About this exercise:
Every line below containing the word "Down" should be found and copied.

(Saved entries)

↓

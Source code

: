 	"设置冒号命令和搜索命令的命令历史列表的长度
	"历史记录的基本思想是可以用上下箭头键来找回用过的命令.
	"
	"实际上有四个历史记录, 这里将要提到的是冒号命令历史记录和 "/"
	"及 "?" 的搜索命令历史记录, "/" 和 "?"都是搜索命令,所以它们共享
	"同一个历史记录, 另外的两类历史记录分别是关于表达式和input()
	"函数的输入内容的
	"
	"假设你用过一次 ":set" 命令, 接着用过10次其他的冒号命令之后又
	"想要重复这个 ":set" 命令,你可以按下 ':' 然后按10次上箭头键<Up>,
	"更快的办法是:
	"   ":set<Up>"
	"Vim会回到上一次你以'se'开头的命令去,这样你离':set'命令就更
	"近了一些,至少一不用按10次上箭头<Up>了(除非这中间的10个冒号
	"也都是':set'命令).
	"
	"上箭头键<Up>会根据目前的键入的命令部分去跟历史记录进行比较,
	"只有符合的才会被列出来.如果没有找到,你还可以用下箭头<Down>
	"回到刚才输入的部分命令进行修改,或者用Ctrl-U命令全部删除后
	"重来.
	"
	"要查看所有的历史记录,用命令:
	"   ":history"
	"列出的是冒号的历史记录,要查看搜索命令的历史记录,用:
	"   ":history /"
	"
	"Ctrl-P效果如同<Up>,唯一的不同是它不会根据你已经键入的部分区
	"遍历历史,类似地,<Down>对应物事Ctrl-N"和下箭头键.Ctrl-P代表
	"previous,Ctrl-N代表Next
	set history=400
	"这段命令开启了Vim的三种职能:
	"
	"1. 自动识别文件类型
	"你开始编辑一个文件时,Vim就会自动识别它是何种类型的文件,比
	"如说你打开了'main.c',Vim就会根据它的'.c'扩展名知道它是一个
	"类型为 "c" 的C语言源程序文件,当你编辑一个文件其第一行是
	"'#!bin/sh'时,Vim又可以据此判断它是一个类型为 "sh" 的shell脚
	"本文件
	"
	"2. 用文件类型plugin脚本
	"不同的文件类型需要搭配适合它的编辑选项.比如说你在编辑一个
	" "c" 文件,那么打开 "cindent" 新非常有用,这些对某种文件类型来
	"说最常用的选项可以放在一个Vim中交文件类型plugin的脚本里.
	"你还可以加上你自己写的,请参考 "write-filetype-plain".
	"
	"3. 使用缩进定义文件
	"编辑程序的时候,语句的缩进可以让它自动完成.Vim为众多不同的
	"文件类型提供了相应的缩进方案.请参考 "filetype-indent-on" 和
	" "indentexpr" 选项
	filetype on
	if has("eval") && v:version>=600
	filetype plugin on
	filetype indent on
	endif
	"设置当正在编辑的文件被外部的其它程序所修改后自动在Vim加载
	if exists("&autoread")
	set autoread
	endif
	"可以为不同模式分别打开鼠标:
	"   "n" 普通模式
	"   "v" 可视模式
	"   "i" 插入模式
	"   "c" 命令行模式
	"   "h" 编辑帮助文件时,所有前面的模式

↑

Written solution:
	"只有符合的才会被列出来.如果没有找到,你还可以用下箭头<Down>
	"遍历历史,类似地,<Down>对应物事Ctrl-N"和下箭头键.Ctrl-P代表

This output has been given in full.